┌──

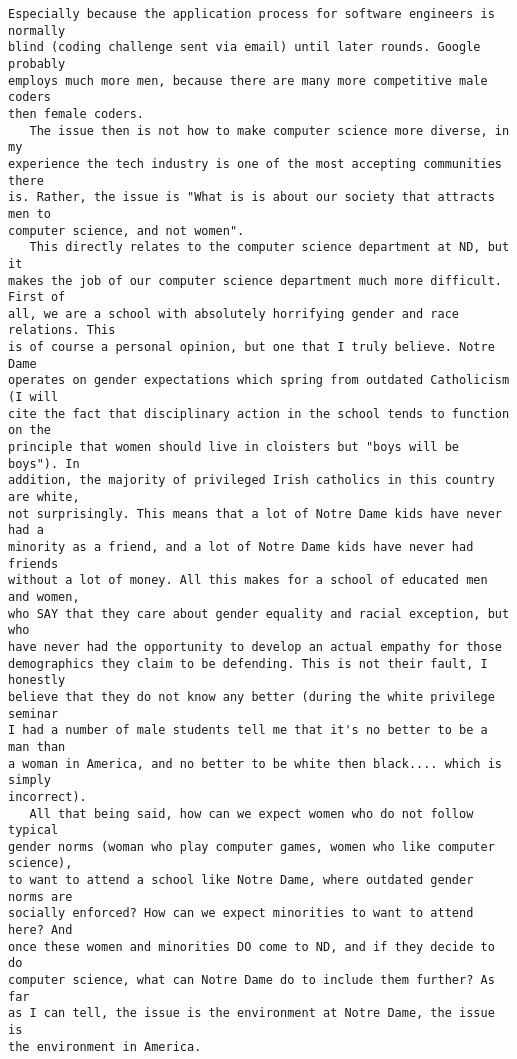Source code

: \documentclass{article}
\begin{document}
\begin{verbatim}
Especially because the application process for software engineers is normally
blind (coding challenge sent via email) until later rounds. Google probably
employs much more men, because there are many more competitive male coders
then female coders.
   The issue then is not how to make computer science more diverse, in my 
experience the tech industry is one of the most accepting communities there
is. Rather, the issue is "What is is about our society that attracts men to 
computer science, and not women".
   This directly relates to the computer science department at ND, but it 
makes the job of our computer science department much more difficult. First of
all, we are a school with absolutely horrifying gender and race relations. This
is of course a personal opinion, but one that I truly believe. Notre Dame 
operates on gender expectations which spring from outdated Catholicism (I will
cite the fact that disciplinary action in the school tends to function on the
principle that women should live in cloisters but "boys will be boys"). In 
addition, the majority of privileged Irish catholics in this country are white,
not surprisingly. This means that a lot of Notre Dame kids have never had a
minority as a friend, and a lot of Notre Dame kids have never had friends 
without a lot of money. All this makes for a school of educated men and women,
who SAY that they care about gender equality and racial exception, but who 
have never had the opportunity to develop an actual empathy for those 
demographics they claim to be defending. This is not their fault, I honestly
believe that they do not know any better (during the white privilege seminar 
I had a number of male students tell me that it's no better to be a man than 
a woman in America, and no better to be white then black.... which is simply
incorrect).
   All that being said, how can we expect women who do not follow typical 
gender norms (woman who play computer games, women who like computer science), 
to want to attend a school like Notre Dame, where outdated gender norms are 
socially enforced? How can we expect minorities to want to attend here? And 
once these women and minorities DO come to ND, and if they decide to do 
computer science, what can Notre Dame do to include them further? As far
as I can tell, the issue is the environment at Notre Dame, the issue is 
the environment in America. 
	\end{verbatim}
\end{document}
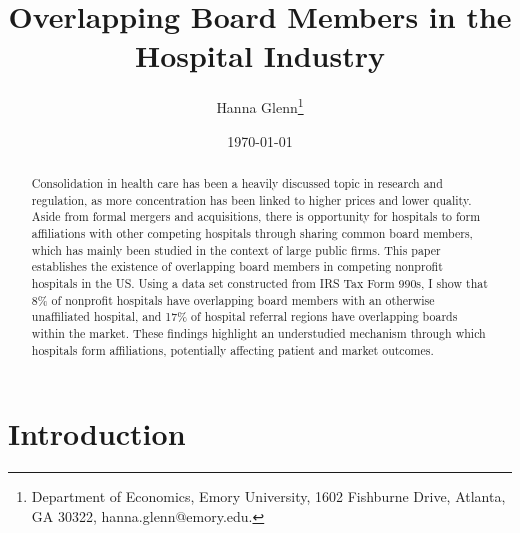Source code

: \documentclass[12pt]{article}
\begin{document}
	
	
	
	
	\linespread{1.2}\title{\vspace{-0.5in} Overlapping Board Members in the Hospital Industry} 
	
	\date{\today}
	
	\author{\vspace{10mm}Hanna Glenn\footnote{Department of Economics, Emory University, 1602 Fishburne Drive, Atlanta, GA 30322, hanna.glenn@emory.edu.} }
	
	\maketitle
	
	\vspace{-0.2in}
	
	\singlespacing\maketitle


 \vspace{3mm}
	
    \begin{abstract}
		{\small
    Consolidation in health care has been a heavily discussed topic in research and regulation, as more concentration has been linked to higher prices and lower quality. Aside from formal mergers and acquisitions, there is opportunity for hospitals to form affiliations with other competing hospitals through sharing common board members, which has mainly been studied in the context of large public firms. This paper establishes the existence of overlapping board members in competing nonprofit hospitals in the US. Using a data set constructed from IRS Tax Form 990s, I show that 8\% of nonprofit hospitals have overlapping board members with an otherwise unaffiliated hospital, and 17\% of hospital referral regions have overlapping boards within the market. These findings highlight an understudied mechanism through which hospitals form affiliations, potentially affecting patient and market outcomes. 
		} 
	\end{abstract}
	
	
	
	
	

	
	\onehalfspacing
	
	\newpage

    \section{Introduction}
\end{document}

└──

* WHAT IS NEEDED
Identify every line above with the string "gender" in it. Copy those lines.

* FINISHED TASK
all, we are a school with absolutely horrifying gender and race relations. This
operates on gender expectations which spring from outdated Catholicism (I will
who SAY that they care about gender equality and racial exception, but who 
gender norms (woman who play computer games, women who like computer science), 
to want to attend a school like Notre Dame, where outdated gender norms are 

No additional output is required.